Extracted material:
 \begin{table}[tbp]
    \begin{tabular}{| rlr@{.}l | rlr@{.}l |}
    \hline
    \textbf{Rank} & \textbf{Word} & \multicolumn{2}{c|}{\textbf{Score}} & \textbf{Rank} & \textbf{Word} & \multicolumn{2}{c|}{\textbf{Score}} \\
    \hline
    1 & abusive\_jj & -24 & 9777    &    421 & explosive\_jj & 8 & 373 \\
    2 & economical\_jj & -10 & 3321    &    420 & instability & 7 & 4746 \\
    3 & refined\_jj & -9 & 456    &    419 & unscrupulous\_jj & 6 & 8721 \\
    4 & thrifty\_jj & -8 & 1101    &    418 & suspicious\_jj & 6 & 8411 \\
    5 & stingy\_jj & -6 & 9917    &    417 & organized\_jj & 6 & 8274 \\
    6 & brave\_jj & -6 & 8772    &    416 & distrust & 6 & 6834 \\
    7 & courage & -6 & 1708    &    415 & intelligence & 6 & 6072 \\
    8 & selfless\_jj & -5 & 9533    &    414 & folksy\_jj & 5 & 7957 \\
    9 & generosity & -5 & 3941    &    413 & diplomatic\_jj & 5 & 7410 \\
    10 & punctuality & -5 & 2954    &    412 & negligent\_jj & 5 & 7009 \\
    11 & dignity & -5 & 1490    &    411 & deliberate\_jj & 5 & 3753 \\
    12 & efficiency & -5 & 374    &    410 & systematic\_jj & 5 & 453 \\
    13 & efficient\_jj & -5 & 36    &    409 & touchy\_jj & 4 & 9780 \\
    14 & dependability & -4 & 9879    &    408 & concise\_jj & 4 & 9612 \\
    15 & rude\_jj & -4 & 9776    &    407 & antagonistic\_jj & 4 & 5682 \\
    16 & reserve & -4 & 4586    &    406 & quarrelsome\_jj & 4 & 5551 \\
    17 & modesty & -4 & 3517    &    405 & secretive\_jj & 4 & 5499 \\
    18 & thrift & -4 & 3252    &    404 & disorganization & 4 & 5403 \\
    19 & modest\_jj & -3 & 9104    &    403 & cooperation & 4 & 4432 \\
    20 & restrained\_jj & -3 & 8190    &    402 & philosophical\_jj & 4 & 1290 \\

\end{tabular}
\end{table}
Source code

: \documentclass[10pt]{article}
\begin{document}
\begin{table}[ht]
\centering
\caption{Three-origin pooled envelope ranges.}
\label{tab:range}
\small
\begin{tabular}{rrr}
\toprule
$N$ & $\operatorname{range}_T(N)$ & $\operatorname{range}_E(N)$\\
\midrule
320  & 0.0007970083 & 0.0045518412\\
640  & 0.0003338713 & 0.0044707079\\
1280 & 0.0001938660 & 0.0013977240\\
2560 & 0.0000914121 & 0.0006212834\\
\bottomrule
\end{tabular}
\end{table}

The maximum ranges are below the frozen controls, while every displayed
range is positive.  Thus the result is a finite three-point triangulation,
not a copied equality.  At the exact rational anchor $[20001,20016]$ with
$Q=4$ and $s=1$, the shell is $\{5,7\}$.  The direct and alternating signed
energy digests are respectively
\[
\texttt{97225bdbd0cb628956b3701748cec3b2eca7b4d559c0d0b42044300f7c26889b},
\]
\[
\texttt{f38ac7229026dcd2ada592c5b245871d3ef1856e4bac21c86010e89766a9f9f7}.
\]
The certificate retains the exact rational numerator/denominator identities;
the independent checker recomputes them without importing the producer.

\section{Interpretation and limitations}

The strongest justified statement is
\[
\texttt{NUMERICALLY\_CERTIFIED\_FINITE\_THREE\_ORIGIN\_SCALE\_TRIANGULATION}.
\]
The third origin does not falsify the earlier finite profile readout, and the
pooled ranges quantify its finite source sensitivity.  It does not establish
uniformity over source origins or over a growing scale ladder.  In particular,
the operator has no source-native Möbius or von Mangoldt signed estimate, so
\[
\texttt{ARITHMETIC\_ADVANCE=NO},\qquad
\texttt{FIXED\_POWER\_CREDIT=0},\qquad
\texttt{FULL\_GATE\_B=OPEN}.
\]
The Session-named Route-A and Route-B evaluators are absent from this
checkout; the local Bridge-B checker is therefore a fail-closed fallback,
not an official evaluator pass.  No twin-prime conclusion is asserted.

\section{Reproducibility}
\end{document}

Task brief: Every single record must be transcribed exactly as it stands.

Solved exercise:
 \begin{table}[tbp]
    \begin{tabular}{| rlr@{.}l | rlr@{.}l |}
    \hline
    \textbf{Rank} & \textbf{Word} & \multicolumn{2}{c|}{\textbf{Score}} & \textbf{Rank} & \textbf{Word} & \multicolumn{2}{c|}{\textbf{Score}} \\
    \hline
    1 & abusive\_jj & -24 & 9777    &    421 & explosive\_jj & 8 & 373 \\
    2 & economical\_jj & -10 & 3321    &    420 & instability & 7 & 4746 \\
    3 & refined\_jj & -9 & 456    &    419 & unscrupulous\_jj & 6 & 8721 \\
    4 & thrifty\_jj & -8 & 1101    &    418 & suspicious\_jj & 6 & 8411 \\
    5 & stingy\_jj & -6 & 9917    &    417 & organized\_jj & 6 & 8274 \\
    6 & brave\_jj & -6 & 8772    &    416 & distrust & 6 & 6834 \\
    7 & courage & -6 & 1708    &    415 & intelligence & 6 & 6072 \\
    8 & selfless\_jj & -5 & 9533    &    414 & folksy\_jj & 5 & 7957 \\
    9 & generosity & -5 & 3941    &    413 & diplomatic\_jj & 5 & 7410 \\
    10 & punctuality & -5 & 2954    &    412 & negligent\_jj & 5 & 7009 \\
    11 & dignity & -5 & 1490    &    411 & deliberate\_jj & 5 & 3753 \\
    12 & efficiency & -5 & 374    &    410 & systematic\_jj & 5 & 453 \\
    13 & efficient\_jj & -5 & 36    &    409 & touchy\_jj & 4 & 9780 \\
    14 & dependability & -4 & 9879    &    408 & concise\_jj & 4 & 9612 \\
    15 & rude\_jj & -4 & 9776    &    407 & antagonistic\_jj & 4 & 5682 \\
    16 & reserve & -4 & 4586    &    406 & quarrelsome\_jj & 4 & 5551 \\
    17 & modesty & -4 & 3517    &    405 & secretive\_jj & 4 & 5499 \\
    18 & thrift & -4 & 3252    &    404 & disorganization & 4 & 5403 \\
    19 & modest\_jj & -3 & 9104    &    403 & cooperation & 4 & 4432 \\
    20 & restrained\_jj & -3 & 8190    &    402 & philosophical\_jj & 4 & 1290 \\

\end{tabular}
\end{table}
Source code

: \documentclass[10pt]{article}
\begin{document}
\begin{table}[ht]
\centering
\caption{Three-origin pooled envelope ranges.}
\label{tab:range}
\small
\begin{tabular}{rrr}
\toprule
$N$ & $\operatorname{range}_T(N)$ & $\operatorname{range}_E(N)$\\
\midrule
320  & 0.0007970083 & 0.0045518412\\
640  & 0.0003338713 & 0.0044707079\\
1280 & 0.0001938660 & 0.0013977240\\
2560 & 0.0000914121 & 0.0006212834\\
\bottomrule
\end{tabular}
\end{table}

The maximum ranges are below the frozen controls, while every displayed
range is positive.  Thus the result is a finite three-point triangulation,
not a copied equality.  At the exact rational anchor $[20001,20016]$ with
$Q=4$ and $s=1$, the shell is $\{5,7\}$.  The direct and alternating signed
energy digests are respectively
\[
\texttt{97225bdbd0cb628956b3701748cec3b2eca7b4d559c0d0b42044300f7c26889b},
\]
\[
\texttt{f38ac7229026dcd2ada592c5b245871d3ef1856e4bac21c86010e89766a9f9f7}.
\]
The certificate retains the exact rational numerator/denominator identities;
the independent checker recomputes them without importing the producer.

\section{Interpretation and limitations}

The strongest justified statement is
\[
\texttt{NUMERICALLY\_CERTIFIED\_FINITE\_THREE\_ORIGIN\_SCALE\_TRIANGULATION}.
\]
The third origin does not falsify the earlier finite profile readout, and the
pooled ranges quantify its finite source sensitivity.  It does not establish
uniformity over source origins or over a growing scale ladder.  In particular,
the operator has no source-native Möbius or von Mangoldt signed estimate, so
\[
\texttt{ARITHMETIC\_ADVANCE=NO},\qquad
\texttt{FIXED\_POWER\_CREDIT=0},\qquad
\texttt{FULL\_GATE\_B=OPEN}.
\]
The Session-named Route-A and Route-B evaluators are absent from this
checkout; the local Bridge-B checker is therefore a fail-closed fallback,
not an official evaluator pass.  No twin-prime conclusion is asserted.

\section{Reproducibility}
\end{document}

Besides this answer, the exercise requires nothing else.